Jesus Christ, what had the brainy little bastard done?
“It did…come back with something. I hadn’t told you I was doing it because it was a long shot.”
“What did you do?” Linc asked, growing impatient.
Burl swallowed again. “I sent her DNA to test against all the DNA we have on file ourselves. Not the public system.”
Linc looked as fucking confused as I was.
“What does that mean?” he asked.
Burl adjusted his collar. “It—well, I sent it out to test against everyone’s DNA that I’ve ever collected for the family,” he began. “And the DNA of the family.” He said that last part slowly and hesitantly.
I stilled. What?
“Are you telling me that there was a match?” Linc demanded.
Burl nodded.
“It’s probably someone in her family. If Thaddeus works with her father, then we are bound to have someone related to her in our system.”
Burl now looked slightly ill. “Yes, well, that isn’t what I am trying to say,” he replied. “Her DNA made a match, but it wasn’t with someone…outside the family.”

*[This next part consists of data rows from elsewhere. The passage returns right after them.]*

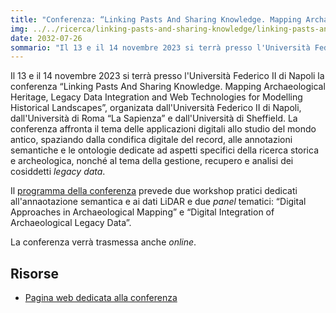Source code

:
 ```yaml
---
title: "Conferenza: “Linking Pasts And Sharing Knowledge. Mapping Archaeological Heritage, Legacy Data Integration and Web Technologies for Modelling Historical Landscapes”"
img: ../../ricerca/linking-pasts-and-sharing-knowledge/linking-pasts-and-sharing-knowledge.png
date: 2032-07-26
sommario: "Il 13 e il 14 novembre 2023 si terrà presso l'Università Federico II di Napoli la conferenza “Linking Pasts And Sharing Knowledge. Mapping Archaeological Heritage, Legacy Data Integration and Web Technologies for Modelling Historical Landscapes”, organizata dall'Università Federico II di Napoli, dall'Università di Roma “La Sapienza” e dall'Università di Sheffield."
---
```



Il 13 e il 14 novembre 2023 si terrà presso l'Università Federico II di Napoli la conferenza “Linking Pasts And Sharing Knowledge. Mapping Archaeological Heritage, Legacy Data Integration and Web Technologies for Modelling Historical Landscapes”, organizata dall'Università Federico II di Napoli, dall'Università di Roma “La Sapienza” e dall'Università di Sheffield. La conferenza affronta il tema delle applicazioni digitali allo studio del mondo antico, spaziando dalla condifica digitale del record, alle annotazioni semantiche e le ontologie dedicate ad aspetti specifici della ricerca storica e archeologica, nonché al tema della gestione, recupero e analisi dei cosiddetti _legacy data_.

Il [programma della conferenza](../../ricerca/linking-pasts-and-sharing-knowledge/) prevede due workshop pratici dedicati all'annaotazione semantica e ai dati LiDAR e due _panel_ tematici: “Digital Approaches in Archaeological Mapping” e “Digital Integration of Archaeological Legacy Data”.

La conferenza verrà trasmessa anche _online_.

## Risorse
- [Pagina web dedicata alla conferenza](../../ricerca/linking-pasts-and-sharing-knowledge/)
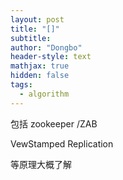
 ```yaml
---
layout: post
title: "[]"
subtitle: 
author: "Dongbo"
header-style: text
mathjax: true
hidden: false
tags:
  - algorithm
---
```


包括 zookeeper /ZAB

VewStamped Replication

等原理大概了解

I heard a roar in my ears as I stared at the man, waiting for him to say more. What the actual fuck?!
“Who?!” Linc’s demand bordered on a shout.
Burl glanced at Mal again.
“Her DNA is a fifty percent match with Mal’s. Making the probability of him being her father ninety-nine-point-nine percent. Indicating without a doubt that Mal is her biological father. And before you ask me to test it again for a mistake, her match with Locke is twenty-eight percent, and her match with Gathe is twenty-four, making them both her half siblings.” Burl held out papers in his grip toward Linc.
For the first time in my life, I was fucking speechless. My eyes darted toward Mal, who had set his cup down and stood up.
His gaze locked on Lace. “Who was your mother?” he asked, sounding as if he’d just been kicked in the goddamn chest.
Turning to her, I saw she had gone as pale as Doc. Her eyes were wide, and she appeared shell-shocked.
“Ravina,” Lace replied just above a whisper. “Chapman.”
Twelve
Lace
“How old are you?” the man they had called Mal asked me.
“Twenty-five,” I replied before realizing I’d told him the lie that had been drilled into me since I had been six years old.
“Twenty-nine,” Dr. Burl corrected, but he was wrong too.
I shook my head. “No, I’m—I mean, I’m twenty-eight. I haven’t—I—that’s not,” I stammered.
How did I explain that I’d been forced to lie about my age?
“She’s also…” the doctor said.
His eyes were fixed on me now, and the sympathy and concern there made mine began to sting and fill with tears.
“She’s also not Dalia Antoinette Halsten.”